Education-oversees undergraduate education-visits medical schools. 1993 Tomorrow’s
doctors changed curriculum-for better
Registration 170,000 on register weekly updates and queries run into thousands
Standards and Ethics 1995 Duties of a doctor. Good Medical practice Welcomed
by all
Fitness to practise Investigation and Adjudication separated 2004 new system
Although those members of the general public who understand that the GMC is
the regulatory body for the medical profession and do not confuse this with
the BMA (which is done by even highly educated people) tend to think of the
fitness to practise aspects and do not know about the other roles of the organisation.
Education to PMETB Why? No evidence
GMC to do investigation new quango to do adjudication? Why not the other way
round? GMC maintains register so should be body to strike off. Two thirds of
complaints not GMC material so should be dealt with by ?HCC
GMC affiliates in every ‘Trust’ – why?
Civil standard of proof to replace criminal ?
British doctors are respected throughout the world and there is no evidence
to suggest that the GMC’s supervision of medical schools which are inspected
every 5 years is unsatisfactory. As far as the proposals to leave investigation
with the GMC and have a new body to adjudicate is concerned this seems to me
to be the wrong way round. The proportion of complaints to the GMC which are
not serious enough to go forward to a case examiner is two-thirds. In my view
it would be better for some other body such as the Health Care Commission to
be the portal for complaints about doctors (and other staff) and for them to
investigate and refer serious cases to the GMC. The GMC associates are already
trained and operate without reference to GMC Council members who already act
like a Board although they are also on specific committees to deal with the
various functions.

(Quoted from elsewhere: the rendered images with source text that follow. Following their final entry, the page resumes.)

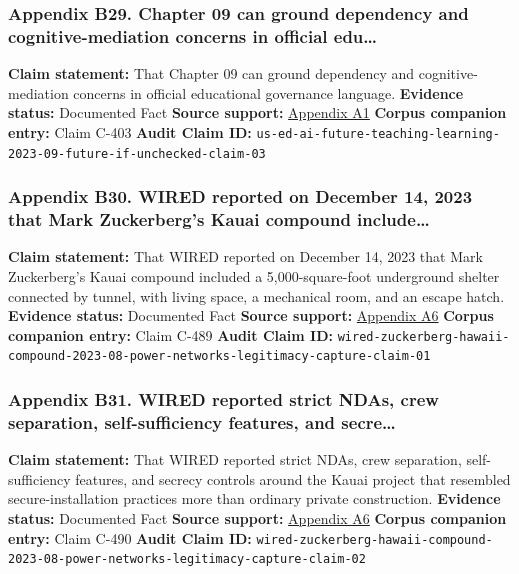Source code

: \documentclass[
  american,
  11pt,
  letterpaper,
]{article}
\begin{document}
\subsubsection{Appendix B29. Chapter 09 can ground dependency and
cognitive-mediation concerns in official
edu\ldots{}}\label{appendix-b29-chapter-09-can-ground-dependency-and-cognitive-mediation-concerns-in-official-edu}

\textbf{Claim statement:} That Chapter 09 can ground dependency and
cognitive-mediation concerns in official educational governance
language. \textbf{Evidence status:} Documented Fact \textbf{Source
support:}
\hyperref[appendix-a1-artificial-intelligence-and-the-future-of-teaching-and-learning-insights-and-recommendations]{Appendix
A1} \textbf{Corpus companion entry:} Claim C-403 \textbf{Audit Claim
ID:}
\texttt{us-ed-ai-future-teaching-learning-2023-09-future-if-unchecked-claim-03}

\subsubsection{Appendix B30. WIRED reported on December 14, 2023 that
Mark Zuckerberg's Kauai compound
include\ldots{}}\label{appendix-b30-wired-reported-on-december-14-2023-that-mark-zuckerberg-s-kauai-compound-include}

\textbf{Claim statement:} That WIRED reported on December 14, 2023 that
Mark Zuckerberg's Kauai compound included a 5,000-square-foot
underground shelter connected by tunnel, with living space, a mechanical
room, and an escape hatch. \textbf{Evidence status:} Documented Fact
\textbf{Source support:}
\hyperref[appendix-a6-inside-mark-zuckerbergs-top-secret-hawaii-compound]{Appendix
A6} \textbf{Corpus companion entry:} Claim C-489 \textbf{Audit Claim
ID:}
\texttt{wired-zuckerberg-hawaii-compound-2023-08-power-networks-legitimacy-capture-claim-01}

\subsubsection{Appendix B31. WIRED reported strict NDAs, crew
separation, self-sufficiency features, and
secre\ldots{}}\label{appendix-b31-wired-reported-strict-ndas-crew-separation-self-sufficiency-features-and-secre}

\textbf{Claim statement:} That WIRED reported strict NDAs, crew
separation, self-sufficiency features, and secrecy controls around the
Kauai project that resembled secure-installation practices more than
ordinary private construction. \textbf{Evidence status:} Documented Fact
\textbf{Source support:}
\hyperref[appendix-a6-inside-mark-zuckerbergs-top-secret-hawaii-compound]{Appendix
A6} \textbf{Corpus companion entry:} Claim C-490 \textbf{Audit Claim
ID:}
\texttt{wired-zuckerberg-hawaii-compound-2023-08-power-networks-legitimacy-capture-claim-02}
\end{document}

The newly organised GMC has only been fully operational since
November 2004 after major re-organisation in 2003 and should be given a chance
to bed down. The idea of having a GMC trained affiliate in each Trust seems
unnecessarily onerous and bureaucratic and expensive. Although about 1 in 200
NHS doctors is referred to the NCAS each year this is because Trusts have been
required to consult with the NCAS before suspending doctors. In 85% of cases
alternatives to suspension are found (which raises questions about the threshold
for suspension and the culture of management) and only 10% go through a full
assessment ie 1 in 2000 doctors. If appraisal is done properly these problems
would be picked up earlier and this system is still in its infancy.
I do not think that an expensively trained doctors working in what is virtually
an NHS monopoly should be struck off without clear proof that he is not fit
to remain on the register. The arguments for the civil standard are not well
made.
The proposals are heavy handed, unnecessary in view of the changes that have
taken place in the last decade such as
Audit
Appraisal
‘Clinical governance’
Proposed system of revalidation
They may destroy professionalism will be expensive, time consuming and may fail.

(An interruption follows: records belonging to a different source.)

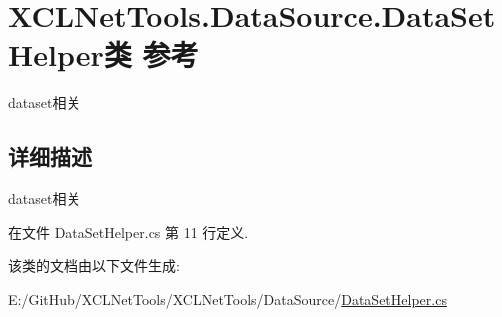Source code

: \hypertarget{class_x_c_l_net_tools_1_1_data_source_1_1_data_set_helper}{}\section{X\+C\+L\+Net\+Tools.\+Data\+Source.\+Data\+Set\+Helper类 参考}
\label{class_x_c_l_net_tools_1_1_data_source_1_1_data_set_helper}


dataset相关  




\subsection{详细描述}
dataset相关 



在文件 Data\+Set\+Helper.\+cs 第 11 行定义.



该类的文档由以下文件生成\+:\begin{DoxyCompactItemize}
\item 
E\+:/\+Git\+Hub/\+X\+C\+L\+Net\+Tools/\+X\+C\+L\+Net\+Tools/\+Data\+Source/\hyperlink{_data_set_helper_8cs}{Data\+Set\+Helper.\+cs}\end{DoxyCompactItemize}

The vast majority of doctors are conscientious, keep up to date and are more
trusted than politicians . As Baroness Onora O’Neill said in her Reith lectures,
and also quoted by Donaldson, ‘The efforts to prevent the abuse of trust are
gigantic, relentless and expensive, and their results are always less than perfect.
It is worth reading these lectures published as ‘A Question of Trust’ by Cambridge
University Press as her analysis of the situation is excellent. Revalidation
would have started in April last year and it was always seen as an evolving
mechanism but owing to Dame Janet’s criticisms this idea has been put on hold.

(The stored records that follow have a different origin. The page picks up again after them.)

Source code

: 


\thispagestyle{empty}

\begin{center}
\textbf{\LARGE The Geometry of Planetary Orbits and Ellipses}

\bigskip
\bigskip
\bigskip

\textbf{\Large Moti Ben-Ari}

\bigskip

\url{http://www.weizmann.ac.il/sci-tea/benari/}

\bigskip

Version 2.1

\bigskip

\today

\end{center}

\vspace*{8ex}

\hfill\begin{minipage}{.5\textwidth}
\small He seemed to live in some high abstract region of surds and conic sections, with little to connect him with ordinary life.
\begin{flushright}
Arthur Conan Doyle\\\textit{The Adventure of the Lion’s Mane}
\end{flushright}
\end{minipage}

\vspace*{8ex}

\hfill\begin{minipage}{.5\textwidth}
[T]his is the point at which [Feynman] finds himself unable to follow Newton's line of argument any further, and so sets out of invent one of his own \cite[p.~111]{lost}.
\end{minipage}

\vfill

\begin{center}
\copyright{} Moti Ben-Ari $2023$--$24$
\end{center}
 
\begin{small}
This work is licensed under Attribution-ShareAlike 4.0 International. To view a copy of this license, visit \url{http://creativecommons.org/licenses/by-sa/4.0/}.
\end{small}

I reject the airline pilot analogy-doctors are not only self motivated to keep
up to date they work in teams and their work is informally scrutinised by many
people. We do not need to construct a whole new system to detect poor practice.
If appraisal and NHS management did their job, patients would be protected.
One could see that the NHSE’s response to the Shipman report was to deflect
criticism away from the failings of the NHS on to the GMC-which arguably was
not within Dame Janet’s terms of reference!